Switzerland’s second largest bank Credit Suisse is seen here next to a Swiss flag in downtown Geneva.
Fabrice Coffrini | AFP | Getty Images
Credit Suisse is seeing a sharp reduction in client outflows, as the embattled Swiss lender progresses with its major strategic overhaul, new CEO Ulrich Koerner told CNBC on Wednesday.
The bank in November projected a $1.6 billion fourth-quarter loss after announcing a raft of measures to address persistent underperformance in its investment bank and a series of risk and compliance failures. It also revealed at the time that it had continued to experience substantial net asset outflows.
“The outflows, as we said, have reduced very significantly, and we are seeing now money coming back in different parts of the firm,” Koerner said on the sidelines of the World Economic Forum in Davos, Switzerland.
As part of the overhaul, Credit Suisse shareholders in November greenlit a $4.2 billion capital raise, including a new private share offering that will see the Saudi National Bank become the largest interest holder, with a 9.9% stake.
Koerner said the transformation towards a “new Credit Suisse” was going well.

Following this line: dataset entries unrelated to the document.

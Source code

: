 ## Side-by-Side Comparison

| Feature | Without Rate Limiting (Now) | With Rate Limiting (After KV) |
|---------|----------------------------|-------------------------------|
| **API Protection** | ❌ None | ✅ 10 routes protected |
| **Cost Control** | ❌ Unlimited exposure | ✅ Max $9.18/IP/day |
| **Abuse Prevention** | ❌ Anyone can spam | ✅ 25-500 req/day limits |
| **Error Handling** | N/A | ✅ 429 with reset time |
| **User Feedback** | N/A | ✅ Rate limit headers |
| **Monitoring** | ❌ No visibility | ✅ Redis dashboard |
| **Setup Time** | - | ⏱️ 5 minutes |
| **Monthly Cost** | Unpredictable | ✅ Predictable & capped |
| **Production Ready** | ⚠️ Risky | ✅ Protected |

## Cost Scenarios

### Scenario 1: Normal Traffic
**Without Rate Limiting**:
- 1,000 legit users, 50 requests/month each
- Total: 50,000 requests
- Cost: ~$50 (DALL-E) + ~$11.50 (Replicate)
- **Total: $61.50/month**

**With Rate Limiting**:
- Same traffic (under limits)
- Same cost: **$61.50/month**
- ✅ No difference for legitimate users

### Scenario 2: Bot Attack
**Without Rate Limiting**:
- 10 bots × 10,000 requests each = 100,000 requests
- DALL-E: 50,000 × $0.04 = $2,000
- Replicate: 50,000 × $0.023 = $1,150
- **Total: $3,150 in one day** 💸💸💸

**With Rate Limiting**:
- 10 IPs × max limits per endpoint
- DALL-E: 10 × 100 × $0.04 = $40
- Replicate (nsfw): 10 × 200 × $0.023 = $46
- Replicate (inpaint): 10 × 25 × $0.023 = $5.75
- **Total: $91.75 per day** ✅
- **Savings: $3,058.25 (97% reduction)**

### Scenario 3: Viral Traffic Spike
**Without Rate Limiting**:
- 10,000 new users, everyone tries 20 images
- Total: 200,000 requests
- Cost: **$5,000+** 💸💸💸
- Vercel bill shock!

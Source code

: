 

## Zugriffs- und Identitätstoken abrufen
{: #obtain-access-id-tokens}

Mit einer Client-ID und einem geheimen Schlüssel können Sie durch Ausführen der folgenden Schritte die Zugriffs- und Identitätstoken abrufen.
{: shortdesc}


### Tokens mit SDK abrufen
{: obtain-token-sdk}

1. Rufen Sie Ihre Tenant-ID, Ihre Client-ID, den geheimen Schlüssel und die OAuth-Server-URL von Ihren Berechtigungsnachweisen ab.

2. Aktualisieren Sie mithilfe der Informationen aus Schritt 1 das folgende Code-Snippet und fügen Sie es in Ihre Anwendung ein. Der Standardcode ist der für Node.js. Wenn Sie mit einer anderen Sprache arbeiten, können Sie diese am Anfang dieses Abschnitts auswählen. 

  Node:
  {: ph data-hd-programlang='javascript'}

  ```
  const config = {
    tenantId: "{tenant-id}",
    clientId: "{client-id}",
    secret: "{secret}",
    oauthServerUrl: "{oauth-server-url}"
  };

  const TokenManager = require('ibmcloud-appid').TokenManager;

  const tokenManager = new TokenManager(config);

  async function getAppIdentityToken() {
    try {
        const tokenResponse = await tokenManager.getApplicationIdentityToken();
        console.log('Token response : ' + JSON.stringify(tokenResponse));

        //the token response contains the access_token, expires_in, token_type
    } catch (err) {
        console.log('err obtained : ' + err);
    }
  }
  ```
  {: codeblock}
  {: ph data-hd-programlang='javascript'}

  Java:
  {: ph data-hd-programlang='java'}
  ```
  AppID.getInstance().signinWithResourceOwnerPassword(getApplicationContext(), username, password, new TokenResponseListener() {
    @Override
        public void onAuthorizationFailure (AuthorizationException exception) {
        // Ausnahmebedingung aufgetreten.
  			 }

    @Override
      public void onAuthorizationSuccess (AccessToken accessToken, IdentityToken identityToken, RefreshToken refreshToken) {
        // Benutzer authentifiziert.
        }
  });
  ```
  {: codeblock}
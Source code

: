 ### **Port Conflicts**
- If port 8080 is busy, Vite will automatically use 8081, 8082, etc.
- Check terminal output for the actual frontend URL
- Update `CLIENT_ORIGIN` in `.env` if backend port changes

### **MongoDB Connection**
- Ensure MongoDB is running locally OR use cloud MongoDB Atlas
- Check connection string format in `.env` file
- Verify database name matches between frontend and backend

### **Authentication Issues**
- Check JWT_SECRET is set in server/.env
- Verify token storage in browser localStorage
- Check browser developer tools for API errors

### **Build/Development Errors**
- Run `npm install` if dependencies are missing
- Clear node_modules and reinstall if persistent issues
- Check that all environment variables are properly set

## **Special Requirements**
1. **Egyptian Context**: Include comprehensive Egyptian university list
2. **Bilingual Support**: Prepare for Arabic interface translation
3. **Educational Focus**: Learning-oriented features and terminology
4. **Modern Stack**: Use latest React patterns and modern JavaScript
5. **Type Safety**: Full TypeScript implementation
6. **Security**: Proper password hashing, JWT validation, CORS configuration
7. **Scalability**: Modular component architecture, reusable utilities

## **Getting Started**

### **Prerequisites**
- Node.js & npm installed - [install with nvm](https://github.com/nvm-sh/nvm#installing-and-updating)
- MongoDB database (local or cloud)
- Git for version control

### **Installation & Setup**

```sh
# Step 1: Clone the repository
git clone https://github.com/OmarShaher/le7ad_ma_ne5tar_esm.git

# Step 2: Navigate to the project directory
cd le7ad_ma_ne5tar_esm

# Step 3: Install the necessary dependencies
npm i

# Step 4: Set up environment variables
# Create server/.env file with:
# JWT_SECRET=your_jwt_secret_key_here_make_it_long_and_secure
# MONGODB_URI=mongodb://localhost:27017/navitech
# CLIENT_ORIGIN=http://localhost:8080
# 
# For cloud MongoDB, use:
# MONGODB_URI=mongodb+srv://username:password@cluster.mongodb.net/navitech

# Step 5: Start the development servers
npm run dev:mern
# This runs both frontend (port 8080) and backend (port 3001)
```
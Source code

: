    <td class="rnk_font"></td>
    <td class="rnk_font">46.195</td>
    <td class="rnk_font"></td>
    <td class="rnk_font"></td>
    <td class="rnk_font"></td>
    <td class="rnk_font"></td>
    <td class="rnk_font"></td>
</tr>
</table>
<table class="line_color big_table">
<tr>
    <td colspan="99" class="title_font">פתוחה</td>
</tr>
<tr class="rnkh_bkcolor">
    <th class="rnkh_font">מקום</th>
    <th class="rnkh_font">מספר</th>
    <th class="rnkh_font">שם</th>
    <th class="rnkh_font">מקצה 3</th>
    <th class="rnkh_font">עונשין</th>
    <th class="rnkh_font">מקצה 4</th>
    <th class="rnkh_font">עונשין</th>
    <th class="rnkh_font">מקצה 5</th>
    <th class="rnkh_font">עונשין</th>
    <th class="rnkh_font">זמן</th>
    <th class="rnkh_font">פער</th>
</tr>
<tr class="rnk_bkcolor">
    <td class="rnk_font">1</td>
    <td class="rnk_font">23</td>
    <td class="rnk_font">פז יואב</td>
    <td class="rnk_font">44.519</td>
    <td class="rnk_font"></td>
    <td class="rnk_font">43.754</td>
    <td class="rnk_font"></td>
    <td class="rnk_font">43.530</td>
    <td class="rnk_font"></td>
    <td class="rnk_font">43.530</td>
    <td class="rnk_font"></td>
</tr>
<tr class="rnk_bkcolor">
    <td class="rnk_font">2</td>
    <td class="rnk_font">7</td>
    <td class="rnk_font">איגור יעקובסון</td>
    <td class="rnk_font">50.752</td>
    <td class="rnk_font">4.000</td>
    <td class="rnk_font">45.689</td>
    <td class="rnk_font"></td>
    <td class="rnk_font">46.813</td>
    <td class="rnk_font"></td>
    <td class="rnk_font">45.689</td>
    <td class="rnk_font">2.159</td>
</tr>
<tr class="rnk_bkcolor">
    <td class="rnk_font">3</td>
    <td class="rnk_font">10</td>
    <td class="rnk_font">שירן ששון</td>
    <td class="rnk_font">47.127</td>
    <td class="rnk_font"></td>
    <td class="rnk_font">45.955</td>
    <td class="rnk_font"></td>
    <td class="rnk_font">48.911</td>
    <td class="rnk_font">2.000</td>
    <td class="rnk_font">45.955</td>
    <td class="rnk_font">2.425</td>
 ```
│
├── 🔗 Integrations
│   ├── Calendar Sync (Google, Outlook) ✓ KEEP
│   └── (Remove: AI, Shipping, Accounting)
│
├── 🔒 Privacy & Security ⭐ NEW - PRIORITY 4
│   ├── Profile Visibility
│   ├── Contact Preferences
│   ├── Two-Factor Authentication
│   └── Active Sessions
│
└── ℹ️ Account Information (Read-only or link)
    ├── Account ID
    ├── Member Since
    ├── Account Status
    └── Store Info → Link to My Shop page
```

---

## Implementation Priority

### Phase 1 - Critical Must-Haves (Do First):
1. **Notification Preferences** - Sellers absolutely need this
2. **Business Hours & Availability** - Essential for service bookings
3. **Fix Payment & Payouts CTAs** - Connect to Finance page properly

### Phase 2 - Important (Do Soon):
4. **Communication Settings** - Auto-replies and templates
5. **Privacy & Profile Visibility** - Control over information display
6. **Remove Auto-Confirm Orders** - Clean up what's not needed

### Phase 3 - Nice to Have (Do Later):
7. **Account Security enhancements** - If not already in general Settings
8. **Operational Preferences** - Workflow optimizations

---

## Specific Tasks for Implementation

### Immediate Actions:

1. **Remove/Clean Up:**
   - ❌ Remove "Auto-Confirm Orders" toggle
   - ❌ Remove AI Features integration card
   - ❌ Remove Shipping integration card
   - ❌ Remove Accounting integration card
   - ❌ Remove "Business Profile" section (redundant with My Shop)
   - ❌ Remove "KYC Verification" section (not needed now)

“We laid out a very clear plan, and we talked to all different stakeholder groups in the last three months, as you would expect,” he said.
“I think the plan, the strategy resonates very much. We are in full execution swing, so I think we are making really good progress.”
Credit Suisse has also reached out to tens of thousands of clients in Switzerland and around the world for feedback, Koerner said.
“That has generated very positive momentum, and I think this is momentum that travels with us through 2023,” he added.
‘Zero concerns’ over Klein business acquisition
Koerner confirmed that the reported departure of 10% of Credit Suisse’s investment bankers in Europe was part of its previously announced plans to cut 2,700 jobs by 2023 and reduce headcount by a total 9,000 by 2025.
As part of the overhaul, Credit Suisse will spin off and rebrand its U.S. investment banking division as CS First Boston. The new unit will be headed by former Credit Suisse board member Michael Klein. Credit Suisse is reportedly on the verge of buying Klein’s boutique investment advisory firm.
Koerner insisted that he had “zero concerns” about conflicts of interest, stressing that the bank could deal with the situation “in the utmost professional way.”
“I am really looking forward for Michael to join, because Michael is an excellent banker, he is an excellent dealmaker, and he is very entrepreneurial, and that is why I want to go together with him on a journey.”
U.S. investor Harris Associates has more than halved its stake in Credit Suisse since June 2022. Koerner said he could not judge the firm for its timing, but “we will certainly have discussions.”